* _What to produce_:
Your task is to copy the stretch of lines in the records below that begins with the line containing "# Prénoms des" and ends with the line containing "Ce travail porte", exactly as written, with nothing added.

* _Data to examine_:
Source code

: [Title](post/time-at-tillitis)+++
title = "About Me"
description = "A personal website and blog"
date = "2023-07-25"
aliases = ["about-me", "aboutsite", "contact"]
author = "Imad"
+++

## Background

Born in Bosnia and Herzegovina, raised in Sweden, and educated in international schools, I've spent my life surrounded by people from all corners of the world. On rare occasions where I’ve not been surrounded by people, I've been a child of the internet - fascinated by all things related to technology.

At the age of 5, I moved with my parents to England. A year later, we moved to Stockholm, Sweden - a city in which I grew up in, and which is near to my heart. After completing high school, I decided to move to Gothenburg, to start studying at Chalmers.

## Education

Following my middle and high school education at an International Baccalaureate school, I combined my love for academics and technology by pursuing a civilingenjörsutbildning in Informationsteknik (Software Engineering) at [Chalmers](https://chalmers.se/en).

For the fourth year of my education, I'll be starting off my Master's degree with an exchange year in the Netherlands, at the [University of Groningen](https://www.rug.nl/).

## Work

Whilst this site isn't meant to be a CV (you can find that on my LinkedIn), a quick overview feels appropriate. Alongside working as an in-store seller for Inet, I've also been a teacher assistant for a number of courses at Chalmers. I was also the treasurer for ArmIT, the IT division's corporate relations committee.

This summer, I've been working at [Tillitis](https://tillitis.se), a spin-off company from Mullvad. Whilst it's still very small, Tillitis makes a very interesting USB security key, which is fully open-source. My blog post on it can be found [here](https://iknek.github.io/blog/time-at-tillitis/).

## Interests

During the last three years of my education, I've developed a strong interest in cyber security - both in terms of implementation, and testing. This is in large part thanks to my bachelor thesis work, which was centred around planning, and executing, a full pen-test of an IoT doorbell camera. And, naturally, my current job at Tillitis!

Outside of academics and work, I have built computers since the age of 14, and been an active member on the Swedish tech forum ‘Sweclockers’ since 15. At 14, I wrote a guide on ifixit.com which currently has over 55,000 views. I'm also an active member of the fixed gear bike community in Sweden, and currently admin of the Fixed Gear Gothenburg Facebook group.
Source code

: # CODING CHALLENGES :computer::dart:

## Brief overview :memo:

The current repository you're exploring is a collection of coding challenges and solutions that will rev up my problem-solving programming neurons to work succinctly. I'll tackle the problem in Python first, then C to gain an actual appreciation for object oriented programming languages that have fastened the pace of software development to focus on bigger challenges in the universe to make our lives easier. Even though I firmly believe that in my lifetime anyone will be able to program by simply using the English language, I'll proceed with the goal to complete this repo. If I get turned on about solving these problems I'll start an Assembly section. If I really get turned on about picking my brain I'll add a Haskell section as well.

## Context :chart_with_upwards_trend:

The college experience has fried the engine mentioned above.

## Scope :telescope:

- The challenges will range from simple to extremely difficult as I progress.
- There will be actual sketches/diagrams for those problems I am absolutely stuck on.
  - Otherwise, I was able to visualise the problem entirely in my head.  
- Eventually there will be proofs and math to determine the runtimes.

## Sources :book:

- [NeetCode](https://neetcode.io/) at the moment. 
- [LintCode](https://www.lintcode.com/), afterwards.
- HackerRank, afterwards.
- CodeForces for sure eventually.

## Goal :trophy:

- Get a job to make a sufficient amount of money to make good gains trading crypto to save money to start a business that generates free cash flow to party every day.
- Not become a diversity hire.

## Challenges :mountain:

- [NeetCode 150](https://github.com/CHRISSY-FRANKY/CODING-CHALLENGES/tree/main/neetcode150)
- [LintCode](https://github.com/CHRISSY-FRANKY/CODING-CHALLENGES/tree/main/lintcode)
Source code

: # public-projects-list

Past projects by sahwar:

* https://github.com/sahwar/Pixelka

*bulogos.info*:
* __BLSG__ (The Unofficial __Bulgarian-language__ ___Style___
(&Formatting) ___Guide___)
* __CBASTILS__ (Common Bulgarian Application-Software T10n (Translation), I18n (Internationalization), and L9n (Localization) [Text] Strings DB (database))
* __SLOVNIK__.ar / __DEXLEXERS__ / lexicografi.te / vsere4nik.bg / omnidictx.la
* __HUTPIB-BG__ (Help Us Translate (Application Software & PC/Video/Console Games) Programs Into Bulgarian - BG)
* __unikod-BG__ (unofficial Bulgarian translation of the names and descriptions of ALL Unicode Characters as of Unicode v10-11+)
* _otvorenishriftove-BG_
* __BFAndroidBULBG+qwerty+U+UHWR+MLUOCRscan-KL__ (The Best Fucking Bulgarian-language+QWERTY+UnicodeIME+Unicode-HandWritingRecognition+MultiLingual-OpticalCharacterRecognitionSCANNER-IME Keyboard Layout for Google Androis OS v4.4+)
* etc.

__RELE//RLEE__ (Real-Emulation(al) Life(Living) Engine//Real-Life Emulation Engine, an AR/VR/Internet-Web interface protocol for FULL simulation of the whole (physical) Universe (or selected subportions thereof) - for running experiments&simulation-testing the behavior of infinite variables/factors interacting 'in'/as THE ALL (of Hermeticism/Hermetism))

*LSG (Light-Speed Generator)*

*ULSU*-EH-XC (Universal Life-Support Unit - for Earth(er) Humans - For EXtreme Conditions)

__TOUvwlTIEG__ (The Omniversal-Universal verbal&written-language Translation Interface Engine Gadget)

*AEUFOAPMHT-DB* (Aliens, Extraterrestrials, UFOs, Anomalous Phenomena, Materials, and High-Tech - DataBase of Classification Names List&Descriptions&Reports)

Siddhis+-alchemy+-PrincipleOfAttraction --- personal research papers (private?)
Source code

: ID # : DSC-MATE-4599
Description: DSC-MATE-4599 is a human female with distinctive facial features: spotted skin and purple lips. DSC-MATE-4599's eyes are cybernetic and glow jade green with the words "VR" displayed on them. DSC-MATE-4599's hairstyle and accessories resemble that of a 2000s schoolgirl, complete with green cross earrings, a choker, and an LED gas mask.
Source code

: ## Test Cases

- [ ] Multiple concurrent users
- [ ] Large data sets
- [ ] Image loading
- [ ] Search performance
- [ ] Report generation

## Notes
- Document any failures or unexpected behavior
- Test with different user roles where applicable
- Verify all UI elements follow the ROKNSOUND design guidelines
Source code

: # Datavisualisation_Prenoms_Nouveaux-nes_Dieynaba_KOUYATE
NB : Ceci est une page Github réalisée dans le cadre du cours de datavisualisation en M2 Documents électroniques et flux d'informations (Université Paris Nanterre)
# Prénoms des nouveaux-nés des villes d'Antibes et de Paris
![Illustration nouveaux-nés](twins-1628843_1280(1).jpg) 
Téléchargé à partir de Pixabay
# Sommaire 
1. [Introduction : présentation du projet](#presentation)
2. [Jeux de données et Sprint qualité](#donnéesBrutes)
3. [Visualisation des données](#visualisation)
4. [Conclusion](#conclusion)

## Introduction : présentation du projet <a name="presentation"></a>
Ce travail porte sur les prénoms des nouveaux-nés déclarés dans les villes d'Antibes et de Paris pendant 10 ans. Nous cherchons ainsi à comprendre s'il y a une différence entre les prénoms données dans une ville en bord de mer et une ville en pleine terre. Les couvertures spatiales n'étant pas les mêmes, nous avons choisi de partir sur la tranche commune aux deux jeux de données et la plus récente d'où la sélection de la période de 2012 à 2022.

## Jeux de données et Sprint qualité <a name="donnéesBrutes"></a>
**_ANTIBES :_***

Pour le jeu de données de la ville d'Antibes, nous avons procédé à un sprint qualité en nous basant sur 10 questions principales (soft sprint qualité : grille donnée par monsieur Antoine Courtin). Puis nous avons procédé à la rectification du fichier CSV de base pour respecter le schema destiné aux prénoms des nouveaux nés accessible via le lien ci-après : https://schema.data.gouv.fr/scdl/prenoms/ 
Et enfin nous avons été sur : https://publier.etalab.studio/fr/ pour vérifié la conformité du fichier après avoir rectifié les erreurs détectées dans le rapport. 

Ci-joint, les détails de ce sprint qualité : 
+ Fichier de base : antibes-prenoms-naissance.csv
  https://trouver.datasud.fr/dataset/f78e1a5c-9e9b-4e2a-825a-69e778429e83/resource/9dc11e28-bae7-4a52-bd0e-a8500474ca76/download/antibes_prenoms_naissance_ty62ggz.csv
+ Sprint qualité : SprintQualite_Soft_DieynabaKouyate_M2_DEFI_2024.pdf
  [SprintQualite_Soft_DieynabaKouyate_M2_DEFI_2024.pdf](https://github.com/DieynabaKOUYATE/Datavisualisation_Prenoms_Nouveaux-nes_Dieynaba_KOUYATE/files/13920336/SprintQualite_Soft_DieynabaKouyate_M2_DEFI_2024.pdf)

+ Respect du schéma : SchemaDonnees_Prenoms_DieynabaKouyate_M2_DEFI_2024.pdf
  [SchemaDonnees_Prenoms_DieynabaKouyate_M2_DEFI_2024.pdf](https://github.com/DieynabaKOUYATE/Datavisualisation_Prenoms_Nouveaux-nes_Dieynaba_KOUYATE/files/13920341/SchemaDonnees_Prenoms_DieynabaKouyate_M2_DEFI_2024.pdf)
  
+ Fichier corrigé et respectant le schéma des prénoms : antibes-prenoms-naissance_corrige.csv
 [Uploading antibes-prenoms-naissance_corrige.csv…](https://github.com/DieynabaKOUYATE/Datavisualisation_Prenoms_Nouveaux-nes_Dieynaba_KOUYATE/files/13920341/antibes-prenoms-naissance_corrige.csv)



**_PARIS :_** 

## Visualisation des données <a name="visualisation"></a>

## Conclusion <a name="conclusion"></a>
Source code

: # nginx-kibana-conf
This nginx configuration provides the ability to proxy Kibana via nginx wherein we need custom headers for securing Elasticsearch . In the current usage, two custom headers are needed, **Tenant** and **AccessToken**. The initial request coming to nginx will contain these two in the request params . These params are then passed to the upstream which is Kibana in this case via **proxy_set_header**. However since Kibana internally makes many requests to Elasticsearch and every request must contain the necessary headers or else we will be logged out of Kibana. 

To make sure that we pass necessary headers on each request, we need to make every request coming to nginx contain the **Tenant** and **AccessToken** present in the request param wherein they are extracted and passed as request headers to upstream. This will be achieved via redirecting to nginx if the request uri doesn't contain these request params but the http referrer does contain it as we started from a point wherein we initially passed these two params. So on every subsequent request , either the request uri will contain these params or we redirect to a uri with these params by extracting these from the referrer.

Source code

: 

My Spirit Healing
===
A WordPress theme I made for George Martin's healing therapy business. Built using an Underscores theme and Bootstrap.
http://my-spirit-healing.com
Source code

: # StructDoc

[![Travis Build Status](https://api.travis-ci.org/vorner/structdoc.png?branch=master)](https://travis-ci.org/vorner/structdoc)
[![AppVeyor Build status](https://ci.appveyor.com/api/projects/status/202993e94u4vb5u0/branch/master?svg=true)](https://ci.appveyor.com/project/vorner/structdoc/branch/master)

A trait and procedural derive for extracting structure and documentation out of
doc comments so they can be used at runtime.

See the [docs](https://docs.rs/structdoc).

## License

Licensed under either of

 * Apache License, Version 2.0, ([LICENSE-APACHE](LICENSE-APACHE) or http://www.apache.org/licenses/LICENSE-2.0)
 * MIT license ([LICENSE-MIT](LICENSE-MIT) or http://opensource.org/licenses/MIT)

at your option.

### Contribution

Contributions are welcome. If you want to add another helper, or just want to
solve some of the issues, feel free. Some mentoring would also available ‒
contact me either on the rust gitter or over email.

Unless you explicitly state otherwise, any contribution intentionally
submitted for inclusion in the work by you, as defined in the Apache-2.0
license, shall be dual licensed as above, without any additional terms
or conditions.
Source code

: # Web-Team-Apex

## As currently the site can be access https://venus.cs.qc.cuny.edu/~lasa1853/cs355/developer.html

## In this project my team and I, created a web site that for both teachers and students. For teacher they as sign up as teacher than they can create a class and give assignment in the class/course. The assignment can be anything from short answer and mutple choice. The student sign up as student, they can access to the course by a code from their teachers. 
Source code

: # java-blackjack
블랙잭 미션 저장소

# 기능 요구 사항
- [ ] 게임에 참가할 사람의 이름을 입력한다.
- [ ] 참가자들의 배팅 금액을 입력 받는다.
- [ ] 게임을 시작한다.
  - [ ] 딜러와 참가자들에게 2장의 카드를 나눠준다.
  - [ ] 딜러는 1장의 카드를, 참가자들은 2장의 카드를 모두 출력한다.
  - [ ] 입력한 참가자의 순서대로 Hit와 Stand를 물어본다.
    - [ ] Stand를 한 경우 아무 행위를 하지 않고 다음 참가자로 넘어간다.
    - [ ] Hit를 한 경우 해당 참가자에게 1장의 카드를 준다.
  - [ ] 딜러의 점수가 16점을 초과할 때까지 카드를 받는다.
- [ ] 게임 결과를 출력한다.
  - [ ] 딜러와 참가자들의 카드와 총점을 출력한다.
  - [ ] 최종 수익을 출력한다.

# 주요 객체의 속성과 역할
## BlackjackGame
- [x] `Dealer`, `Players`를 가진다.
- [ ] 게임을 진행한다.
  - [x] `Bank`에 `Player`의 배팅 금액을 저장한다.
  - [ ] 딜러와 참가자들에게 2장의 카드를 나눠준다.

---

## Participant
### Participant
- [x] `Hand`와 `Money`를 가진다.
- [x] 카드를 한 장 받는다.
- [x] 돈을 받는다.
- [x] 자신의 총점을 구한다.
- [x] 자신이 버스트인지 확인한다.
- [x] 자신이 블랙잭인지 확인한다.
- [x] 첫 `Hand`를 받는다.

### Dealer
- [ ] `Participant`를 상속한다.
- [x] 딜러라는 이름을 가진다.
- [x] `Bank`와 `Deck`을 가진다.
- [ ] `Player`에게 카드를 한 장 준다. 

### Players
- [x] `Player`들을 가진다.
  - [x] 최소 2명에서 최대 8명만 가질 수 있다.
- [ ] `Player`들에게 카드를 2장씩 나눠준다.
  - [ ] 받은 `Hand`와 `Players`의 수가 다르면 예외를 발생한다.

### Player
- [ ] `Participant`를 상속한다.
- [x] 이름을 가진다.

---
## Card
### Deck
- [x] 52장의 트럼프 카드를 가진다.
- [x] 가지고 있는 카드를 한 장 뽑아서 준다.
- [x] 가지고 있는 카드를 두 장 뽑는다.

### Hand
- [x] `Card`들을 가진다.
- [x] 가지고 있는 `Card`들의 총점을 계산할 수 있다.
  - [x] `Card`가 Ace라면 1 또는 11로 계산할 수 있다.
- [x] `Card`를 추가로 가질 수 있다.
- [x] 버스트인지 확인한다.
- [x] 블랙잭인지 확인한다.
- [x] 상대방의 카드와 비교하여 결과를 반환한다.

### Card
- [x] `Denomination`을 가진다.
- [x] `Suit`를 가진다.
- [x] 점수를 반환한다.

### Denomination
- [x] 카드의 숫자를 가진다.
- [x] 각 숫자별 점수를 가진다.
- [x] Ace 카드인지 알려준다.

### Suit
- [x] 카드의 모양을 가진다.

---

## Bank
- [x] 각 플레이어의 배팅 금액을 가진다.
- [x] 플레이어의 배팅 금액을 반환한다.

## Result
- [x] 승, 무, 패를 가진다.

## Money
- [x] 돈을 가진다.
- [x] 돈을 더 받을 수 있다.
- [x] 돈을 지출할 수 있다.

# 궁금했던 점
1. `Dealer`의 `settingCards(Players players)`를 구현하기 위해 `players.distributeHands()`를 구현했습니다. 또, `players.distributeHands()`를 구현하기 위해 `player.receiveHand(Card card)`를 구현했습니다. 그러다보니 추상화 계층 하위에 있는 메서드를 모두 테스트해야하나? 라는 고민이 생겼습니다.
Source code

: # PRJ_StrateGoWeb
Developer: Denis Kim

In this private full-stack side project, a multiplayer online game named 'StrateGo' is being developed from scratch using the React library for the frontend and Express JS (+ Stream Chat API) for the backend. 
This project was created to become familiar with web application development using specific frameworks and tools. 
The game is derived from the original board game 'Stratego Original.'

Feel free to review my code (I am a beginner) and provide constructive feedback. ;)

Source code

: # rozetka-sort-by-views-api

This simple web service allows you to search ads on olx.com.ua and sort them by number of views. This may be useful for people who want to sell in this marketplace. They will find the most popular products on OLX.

* _Answer space_:
# Prénoms des nouveaux-nés des villes d'Antibes et de Paris
![Illustration nouveaux-nés](twins-1628843_1280(1).jpg) 
Téléchargé à partir de Pixabay
# Sommaire 
1. [Introduction : présentation du projet](#presentation)
2. [Jeux de données et Sprint qualité](#donnéesBrutes)
3. [Visualisation des données](#visualisation)
4. [Conclusion](#conclusion)

## Introduction : présentation du projet <a name="presentation"></a>
Ce travail porte sur les prénoms des nouveaux-nés déclarés dans les villes d'Antibes et de Paris pendant 10 ans. Nous cherchons ainsi à comprendre s'il y a une différence entre les prénoms données dans une ville en bord de mer et une ville en pleine terre. Les couvertures spatiales n'étant pas les mêmes, nous avons choisi de partir sur la tranche commune aux deux jeux de données et la plus récente d'où la sélection de la période de 2012 à 2022.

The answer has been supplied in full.